BEGIN

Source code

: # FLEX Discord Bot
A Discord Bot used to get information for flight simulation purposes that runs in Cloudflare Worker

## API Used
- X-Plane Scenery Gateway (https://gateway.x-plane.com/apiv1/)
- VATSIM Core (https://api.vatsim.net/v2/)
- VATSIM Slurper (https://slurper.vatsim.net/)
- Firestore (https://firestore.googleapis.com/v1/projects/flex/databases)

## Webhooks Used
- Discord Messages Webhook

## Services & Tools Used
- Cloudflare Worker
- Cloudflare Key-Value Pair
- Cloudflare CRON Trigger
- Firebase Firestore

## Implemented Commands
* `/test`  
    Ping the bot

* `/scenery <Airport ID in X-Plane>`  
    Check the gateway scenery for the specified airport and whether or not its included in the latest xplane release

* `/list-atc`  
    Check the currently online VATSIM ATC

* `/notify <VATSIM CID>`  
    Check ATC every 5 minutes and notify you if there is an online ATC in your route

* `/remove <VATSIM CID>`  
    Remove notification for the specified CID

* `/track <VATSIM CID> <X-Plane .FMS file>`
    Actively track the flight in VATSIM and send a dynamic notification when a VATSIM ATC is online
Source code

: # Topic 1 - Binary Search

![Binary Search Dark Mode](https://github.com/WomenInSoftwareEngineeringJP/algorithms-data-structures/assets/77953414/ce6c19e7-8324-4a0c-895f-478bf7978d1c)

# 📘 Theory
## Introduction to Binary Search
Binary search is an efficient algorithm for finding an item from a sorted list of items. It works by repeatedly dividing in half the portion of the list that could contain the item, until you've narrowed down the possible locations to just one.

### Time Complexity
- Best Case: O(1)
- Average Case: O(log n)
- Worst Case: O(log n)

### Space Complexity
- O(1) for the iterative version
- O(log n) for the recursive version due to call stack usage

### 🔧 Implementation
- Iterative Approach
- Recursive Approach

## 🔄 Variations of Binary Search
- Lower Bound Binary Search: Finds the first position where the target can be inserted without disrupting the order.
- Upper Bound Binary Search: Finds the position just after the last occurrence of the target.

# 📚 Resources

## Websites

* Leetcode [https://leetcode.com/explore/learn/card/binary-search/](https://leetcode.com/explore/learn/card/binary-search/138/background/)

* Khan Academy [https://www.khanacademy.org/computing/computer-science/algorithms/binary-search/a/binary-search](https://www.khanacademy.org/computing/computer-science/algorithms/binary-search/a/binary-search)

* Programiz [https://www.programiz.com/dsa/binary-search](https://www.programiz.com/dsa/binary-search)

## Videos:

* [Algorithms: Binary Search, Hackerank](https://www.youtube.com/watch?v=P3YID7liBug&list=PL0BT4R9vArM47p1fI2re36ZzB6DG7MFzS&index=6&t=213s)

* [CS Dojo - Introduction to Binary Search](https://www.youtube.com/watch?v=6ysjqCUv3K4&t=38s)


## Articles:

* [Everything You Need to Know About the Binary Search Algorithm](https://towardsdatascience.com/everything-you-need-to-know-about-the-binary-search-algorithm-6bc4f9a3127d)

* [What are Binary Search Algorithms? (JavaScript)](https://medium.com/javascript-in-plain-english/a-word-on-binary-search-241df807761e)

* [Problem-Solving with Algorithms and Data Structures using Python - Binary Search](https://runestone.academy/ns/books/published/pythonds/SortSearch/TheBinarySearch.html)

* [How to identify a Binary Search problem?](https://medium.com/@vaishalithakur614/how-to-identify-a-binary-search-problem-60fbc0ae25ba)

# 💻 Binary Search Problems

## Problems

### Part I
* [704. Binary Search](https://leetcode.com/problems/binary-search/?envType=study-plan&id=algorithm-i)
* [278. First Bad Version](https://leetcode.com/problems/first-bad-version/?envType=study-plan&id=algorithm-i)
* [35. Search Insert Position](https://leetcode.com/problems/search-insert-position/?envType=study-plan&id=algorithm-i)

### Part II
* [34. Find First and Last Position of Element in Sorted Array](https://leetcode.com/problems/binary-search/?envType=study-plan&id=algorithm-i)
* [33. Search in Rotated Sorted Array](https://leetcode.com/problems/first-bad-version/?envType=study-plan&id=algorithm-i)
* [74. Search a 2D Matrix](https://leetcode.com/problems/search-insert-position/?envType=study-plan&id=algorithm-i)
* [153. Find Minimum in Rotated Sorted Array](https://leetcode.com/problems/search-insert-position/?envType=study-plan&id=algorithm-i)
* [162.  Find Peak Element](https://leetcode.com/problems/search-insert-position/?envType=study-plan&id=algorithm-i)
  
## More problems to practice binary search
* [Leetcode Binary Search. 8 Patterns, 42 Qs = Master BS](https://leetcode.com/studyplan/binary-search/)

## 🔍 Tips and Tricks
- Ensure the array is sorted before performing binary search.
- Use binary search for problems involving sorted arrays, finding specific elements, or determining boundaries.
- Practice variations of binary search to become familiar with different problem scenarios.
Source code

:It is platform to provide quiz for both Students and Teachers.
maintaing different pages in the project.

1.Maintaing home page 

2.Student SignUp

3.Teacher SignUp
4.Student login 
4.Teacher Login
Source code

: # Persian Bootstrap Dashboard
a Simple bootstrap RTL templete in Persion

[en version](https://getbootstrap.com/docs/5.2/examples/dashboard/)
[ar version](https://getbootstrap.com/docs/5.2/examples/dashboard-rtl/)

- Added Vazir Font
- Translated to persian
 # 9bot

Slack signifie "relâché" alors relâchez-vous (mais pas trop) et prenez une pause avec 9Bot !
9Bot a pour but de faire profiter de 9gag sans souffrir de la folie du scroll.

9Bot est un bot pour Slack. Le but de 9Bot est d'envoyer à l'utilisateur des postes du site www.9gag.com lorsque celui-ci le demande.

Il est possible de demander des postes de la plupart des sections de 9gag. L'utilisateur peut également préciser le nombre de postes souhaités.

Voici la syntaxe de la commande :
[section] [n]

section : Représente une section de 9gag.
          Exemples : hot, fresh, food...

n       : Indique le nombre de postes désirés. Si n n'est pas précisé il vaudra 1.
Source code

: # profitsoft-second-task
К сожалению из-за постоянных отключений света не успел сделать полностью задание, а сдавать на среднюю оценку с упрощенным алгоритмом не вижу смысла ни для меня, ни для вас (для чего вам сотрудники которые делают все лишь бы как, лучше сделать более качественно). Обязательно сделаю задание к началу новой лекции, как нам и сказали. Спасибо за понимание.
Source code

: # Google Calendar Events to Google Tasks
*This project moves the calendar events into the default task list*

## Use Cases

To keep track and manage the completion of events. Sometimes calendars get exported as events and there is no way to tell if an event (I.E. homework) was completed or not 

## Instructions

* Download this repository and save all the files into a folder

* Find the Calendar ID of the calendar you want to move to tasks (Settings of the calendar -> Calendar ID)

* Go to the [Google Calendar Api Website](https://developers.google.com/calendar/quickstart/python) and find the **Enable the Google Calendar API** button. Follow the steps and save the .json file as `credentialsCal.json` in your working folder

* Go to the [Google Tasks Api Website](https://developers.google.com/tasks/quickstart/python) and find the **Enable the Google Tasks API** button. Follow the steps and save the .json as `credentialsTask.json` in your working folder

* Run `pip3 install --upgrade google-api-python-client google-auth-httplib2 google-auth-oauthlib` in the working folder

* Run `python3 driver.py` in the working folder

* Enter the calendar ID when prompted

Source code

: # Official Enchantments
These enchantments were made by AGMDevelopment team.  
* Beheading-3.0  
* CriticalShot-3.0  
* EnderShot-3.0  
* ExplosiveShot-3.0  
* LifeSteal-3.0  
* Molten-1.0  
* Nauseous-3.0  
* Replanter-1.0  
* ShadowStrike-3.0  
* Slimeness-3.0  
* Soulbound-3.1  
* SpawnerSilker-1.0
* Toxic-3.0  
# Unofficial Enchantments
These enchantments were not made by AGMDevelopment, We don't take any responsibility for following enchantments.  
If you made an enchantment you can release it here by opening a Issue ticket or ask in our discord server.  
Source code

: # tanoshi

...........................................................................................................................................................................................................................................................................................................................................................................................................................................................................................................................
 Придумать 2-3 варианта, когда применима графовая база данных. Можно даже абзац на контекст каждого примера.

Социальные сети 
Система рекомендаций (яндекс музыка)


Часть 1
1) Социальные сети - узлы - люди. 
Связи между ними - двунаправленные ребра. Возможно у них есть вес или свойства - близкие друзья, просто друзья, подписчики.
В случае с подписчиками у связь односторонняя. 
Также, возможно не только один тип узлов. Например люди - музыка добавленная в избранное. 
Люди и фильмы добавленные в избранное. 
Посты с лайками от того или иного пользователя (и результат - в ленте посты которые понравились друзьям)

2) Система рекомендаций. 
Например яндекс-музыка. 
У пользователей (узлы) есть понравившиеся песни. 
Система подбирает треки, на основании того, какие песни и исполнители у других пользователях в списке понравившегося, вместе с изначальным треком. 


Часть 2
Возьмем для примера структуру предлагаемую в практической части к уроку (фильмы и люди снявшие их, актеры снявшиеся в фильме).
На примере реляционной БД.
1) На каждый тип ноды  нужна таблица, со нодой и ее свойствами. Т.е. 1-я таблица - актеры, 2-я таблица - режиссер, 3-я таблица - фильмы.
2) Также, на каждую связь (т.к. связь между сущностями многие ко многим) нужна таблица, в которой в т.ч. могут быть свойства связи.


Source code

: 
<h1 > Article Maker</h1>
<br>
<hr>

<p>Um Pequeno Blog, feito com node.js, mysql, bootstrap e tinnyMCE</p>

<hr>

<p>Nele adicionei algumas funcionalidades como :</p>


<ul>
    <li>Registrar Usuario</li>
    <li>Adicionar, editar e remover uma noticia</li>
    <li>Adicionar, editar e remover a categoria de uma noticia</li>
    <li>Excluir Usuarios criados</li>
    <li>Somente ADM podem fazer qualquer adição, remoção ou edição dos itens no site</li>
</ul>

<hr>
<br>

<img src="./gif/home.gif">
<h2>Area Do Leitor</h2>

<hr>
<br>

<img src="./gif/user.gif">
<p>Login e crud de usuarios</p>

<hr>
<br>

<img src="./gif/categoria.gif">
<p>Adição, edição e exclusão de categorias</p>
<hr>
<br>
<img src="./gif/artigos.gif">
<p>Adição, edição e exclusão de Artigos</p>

END

*WHAT IS EXPECTED*: The lines above starting at the one that contains "Также, возможно не" and ending at the one that contains "На примере реляционной БД." must be transcribed exactly, and no other lines may appear.

*RESPONSE TO THIS TASK*:
Также, возможно не только один тип узлов. Например люди - музыка добавленная в избранное. 
Люди и фильмы добавленные в избранное. 
Посты с лайками от того или иного пользователя (и результат - в ленте посты которые понравились друзьям)

2) Система рекомендаций. 
Например яндекс-музыка. 
У пользователей (узлы) есть понравившиеся песни. 
Система подбирает треки, на основании того, какие песни и исполнители у других пользователях в списке понравившегося, вместе с изначальным треком. 


Часть 2
Возьмем для примера структуру предлагаемую в практической части к уроку (фильмы и люди снявшие их, актеры снявшиеся в фильме).
На примере реляционной БД.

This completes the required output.